Aruna Putri Rahardian harus menelan pil pahit ketika ayahnya menuduh sang ibu berselingkuh. Bahkan setelehnya dia tak mengakui Aruna sebagai anaknya. Berbeda dengan adiknya Arkha yang masih di akui. Entah siapa yang menghembuskan fit-nah itu.
Bima Rahardian yang tak terima terus menyik-sa istrinya, Mutiara hingga akhirnya meregang nyawa. Sedangkan Aruna tak di biarkan pergi dari rumah dan terus mendapatkan sik-saan juga darinya. Bahkan yang paling membuat Aruna sangat sakit, pria yang tak mau di anggap ayah itu menikah lagi dengan wanita yang sangat dia kenal, kakak tiri ibunya. Hingga akhirnya Aruna memberanikan diri untuk kabur dari penjara Bima. Setelah bertahun-tahun akhinya dia kembali dan membalaskan semua perlakuan ayahnya.
Akankan Aruna bisa membalaskan dendamnya kepada sang ayah? Ataukah dia tak akan tega membalas semuanya karena rasa takut di dalam dirinya kepada sangat ayah! Apalagi perlakuan dari ayahnya sudah membuat trauma dalam dirinya.
Karya ini diterbitkan atas izin NovelToon Yam_zhie, isi konten hanyalah pandangan pribadi pembuatnya, tidak mewakili NovelToon sendiri
Aku Kembali Ayah! 6
"Ada apa lagi ini Tuan Bima? Kenapa anda kembali me-mu-kuli ibu saya? Bukankah selama ini saya sudah menuruti semua kemauan anda?" tanya Aruna saat pulang sekolah mendengar suara pukulan di kamar ibunya.
Satu bulan sudah berlalu dari saat dia bekerja di kantor Ayahnya.
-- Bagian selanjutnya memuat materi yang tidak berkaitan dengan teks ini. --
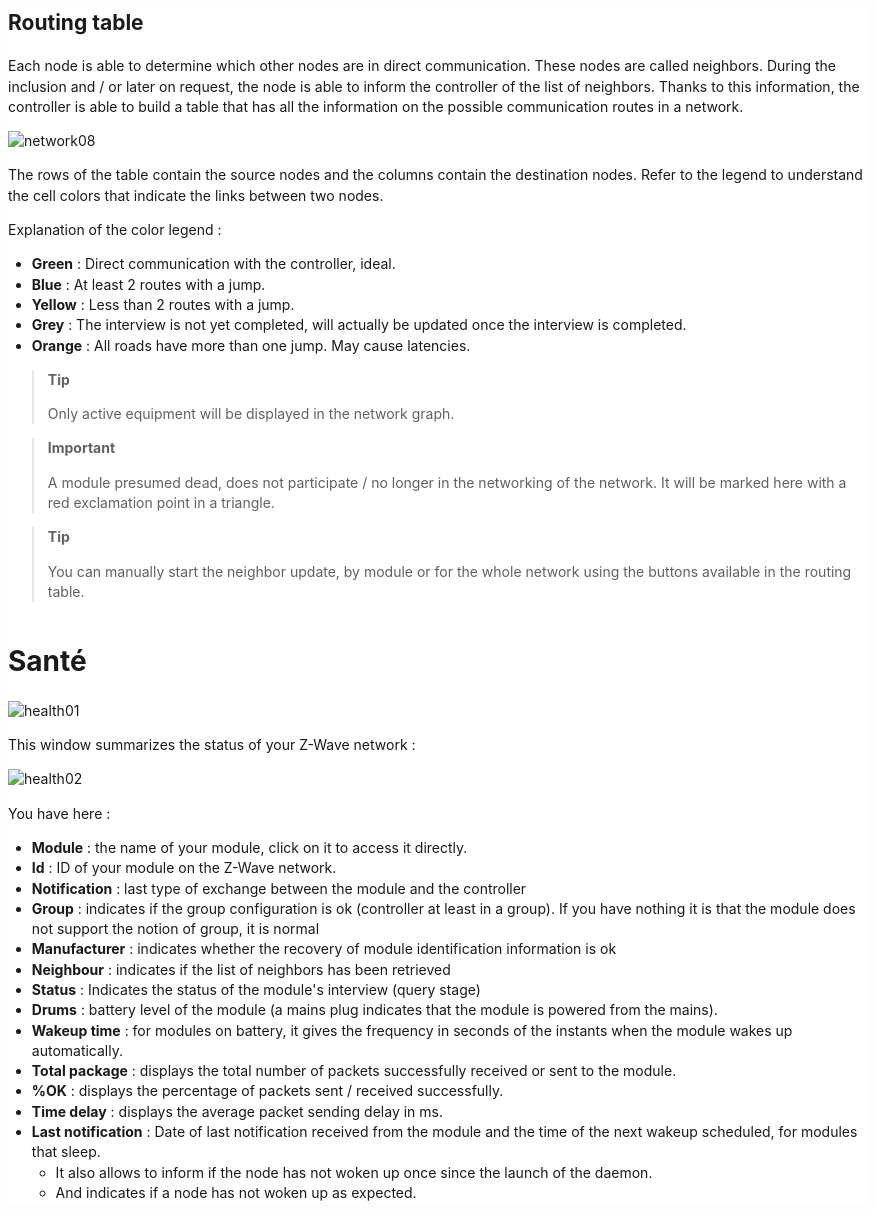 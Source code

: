 ## Routing table

Each node is able to determine which other nodes are in direct communication. These nodes are called neighbors. During the inclusion and / or later on request, the node is able to inform the controller of the list of neighbors. Thanks to this information, the controller is able to build a table that has all the information on the possible communication routes in a network.

![network08](../images/network08.png)

The rows of the table contain the source nodes and the columns contain the destination nodes. Refer to the legend to understand the cell colors that indicate the links between two nodes.

Explanation of the color legend :

-   **Green** : Direct communication with the controller, ideal.
-   **Blue** : At least 2 routes with a jump.
-   **Yellow** : Less than 2 routes with a jump.
-   **Grey** : The interview is not yet completed, will actually be updated once the interview is completed.
-   **Orange** : All roads have more than one jump. May cause latencies.

> **Tip**
>
> Only active equipment will be displayed in the network graph.

> **Important**
>
> A module presumed dead, does not participate / no longer in the networking of the network. It will be marked here with a red exclamation point in a triangle.

> **Tip**
>
> You can manually start the neighbor update, by module or for the whole network using the buttons available in the routing table.

# Santé

![health01](../images/health01.png)

This window summarizes the status of your Z-Wave network :

![health02](../images/health02.png)

You have here :

-   **Module** : the name of your module, click on it to access it directly.
-   **Id** : ID of your module on the Z-Wave network.
-   **Notification** : last type of exchange between the module and the controller
-   **Group** : indicates if the group configuration is ok (controller at least in a group). If you have nothing it is that the module does not support the notion of group, it is normal
-   **Manufacturer** : indicates whether the recovery of module identification information is ok
-   **Neighbour** : indicates if the list of neighbors has been retrieved
-   **Status** : Indicates the status of the module's interview (query stage)
-   **Drums** : battery level of the module (a mains plug indicates that the module is powered from the mains).
-   **Wakeup time** : for modules on battery, it gives the frequency in seconds of the instants when the module wakes up automatically.
-   **Total package** : displays the total number of packets successfully received or sent to the module.
-   **%OK** : displays the percentage of packets sent / received successfully.
-   **Time delay** : displays the average packet sending delay in ms.
-   **Last notification** : Date of last notification received from the module and the time of the next wakeup scheduled, for modules that sleep.
    -   It also allows to inform if the node has not woken up once since the launch of the daemon.
    -   And indicates if a node has not woken up as expected.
Bahkan setiap tiga kali dalam seminggu dia harus bekerja di sana menjadi Office girl.
"Pergi jika tak ingin aku juga melakukan hal yang sama padamu!" teriak Bima penuh emosi.
Entah apa lagi yang membuat pria itu kembali murka dan me-mu-kuli ibunya kembali seperti itu. Padahal keadaan ibunya baru saja membaik, baru saja sembuh dari lu-ka yang di sebabkan suaminya. Bahkan Bima juga setiap malam masih meminta haknya padahal dia sudah menuduh Mutiara yang tidak-tidak.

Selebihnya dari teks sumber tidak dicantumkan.